Veteran Schlössermann

Im blauen Ländchen lebte noch in der Mitte des vorigen Jahrhunderts der Veteran Schlössermann. Er war, soviel ich weiß, Schweinehirt in Nordenstadt. Er hatte die Feldzüge der nassauischen Regimenter in Spanien und Flandern mitgemacht. Lebhaft und anschaulich wußte er von seinen Abenteuern zu erzählen, und weil er eine rege Einbildungskraft besaß, darum kam mit der Zeit manches hinzu, und je öfter er es wiedergab, desto mehr wurde es für ihn selbst Tatsache und Wahrheit. Und zuletzt war der Veteran Schlössermann so gewachsen, daß er neben Napoleon als gleichwertige, historische Persönlichkeit stand.

Doch lassen wir ihn selbst erzählen. Er sitzt im Wirtshaus bei einem Glas Hohenastheimer, eine Weile lässt er sich nötigen, dann hebt er also an:

Also, ihr Leute, das war in dem Jahr, wo der Bonaparte wieder Krawall mit Österreich anfing, da mußte unser Herzog auch ein Regiment stellen. „Schlössermann“, sagte unser Schultheiß, „Schlössermann, du bist ein ganzer Kerl, da mußt du mit, da hilft nix, wenn’s die Ehre vom blauen Ländchen gilt.“ Na, was wollt ich da machen, ich hatte mich zwar freigelost, da aber hieß es, nix wie mit! Also, wir werden einexerziert, stramm, sage ich euch, dann kamen wir an die Donau, und der kleine Korporal hielt selbst die Revue über uns ab. Und wie er so die Front hinunter geht, da bleibt er auf einmal bei mir stehen und guckt mich an, ich sage euch, er guckt mich an, das ist gar nicht zu beschreiben. Dann fragt er mich: „Wie heißt du, mein Sohn?“ „Schlössermann, Majestät“, antwortete ich. „So“, sagte Napoleon, „das ist der Schlössermann, ja, ich habe mir das doch gleich gedacht, das ist ein Mann von dem Holz, aus dem man Helden schnitzt“; – aus dem man Helden schnitzt, hat er gesagt, Leute! Dann ging er weiter; nachher kam er noch einmal zurück und sagte: „Schlössermann, ich werd dich nicht vergessen!“ „No“, sagte ich, „Majestät, wir bleiben ja noch eine Zeitlang beeinander!“

Und so war’s auch; wir marschierten nach Spanien, – eine schöne Gegend, aber ungemütliche Leute; aus allen Ecken kamen die blauen Bohnen geflogen, sogar die Weibsleute waren wie der leibhaftige Satan darauf versessen, unsereinem das bißchen Lebenslicht auszublasen. Erst wie wir nach Madrid kamen, da wurde es ein klein wenig gemütlicher, da lag doch zuviel Militär, da haben sie sich nicht an uns so herangetraut wie draußen in den Bergen, wo die vielen Schlupfwinkel waren.

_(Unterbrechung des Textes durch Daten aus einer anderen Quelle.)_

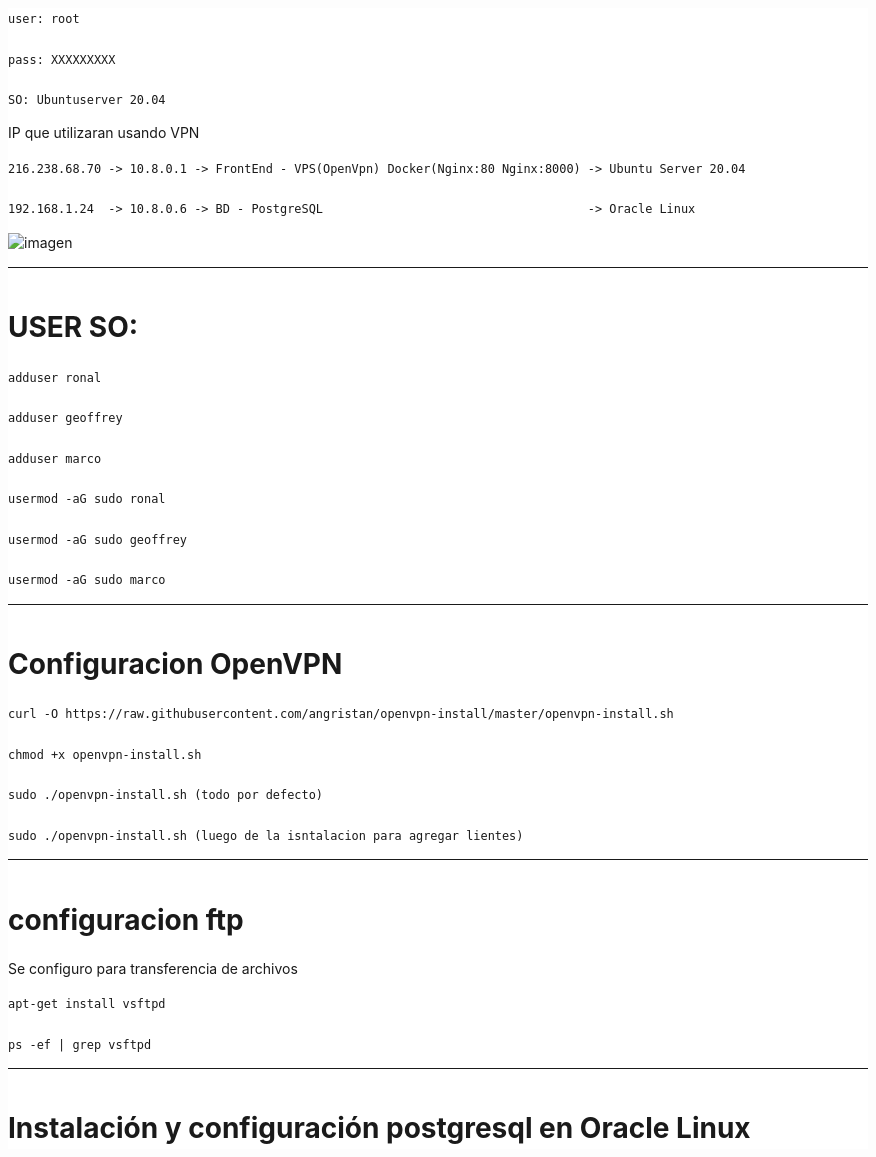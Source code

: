     user: root

    pass: XXXXXXXXX

    SO: Ubuntuserver 20.04

IP que utilizaran usando VPN

    216.238.68.70 -> 10.8.0.1 -> FrontEnd - VPS(OpenVpn) Docker(Nginx:80 Nginx:8000) -> Ubuntu Server 20.04

    192.168.1.24  -> 10.8.0.6 -> BD - PostgreSQL                                     -> Oracle Linux

![imagen](https://user-images.githubusercontent.com/99605908/199333304-37aa008d-ed8d-4152-be61-5ca39c9dbae5.png)

---

# USER SO:

    adduser ronal

    adduser geoffrey

    adduser marco

    usermod -aG sudo ronal

    usermod -aG sudo geoffrey

    usermod -aG sudo marco

---

# Configuracion OpenVPN

    curl -O https://raw.githubusercontent.com/angristan/openvpn-install/master/openvpn-install.sh

    chmod +x openvpn-install.sh

    sudo ./openvpn-install.sh (todo por defecto)

    sudo ./openvpn-install.sh (luego de la isntalacion para agregar lientes)

---

# configuracion ftp

Se configuro para transferencia de archivos

    apt-get install vsftpd

    ps -ef | grep vsftpd

---

# Instalación y configuración postgresql en Oracle Linux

Da stehe ich eines Tages im Escorial, das ist ein großes Schloß, noch schöner als unserem Herzog seins zu Biebrich, also da stehe ich Posten auf einem ganz langen Hausgang, rechts und links eine Türe an der anderen. Auf einmal, wie ich an der Treppe bin, – grad hat ich gedacht, was werden sie denn jetzt daheim machen, – da klopft mir jemand auf die Schulter, ich dreh mich um, richtig, es war der Bonaparte.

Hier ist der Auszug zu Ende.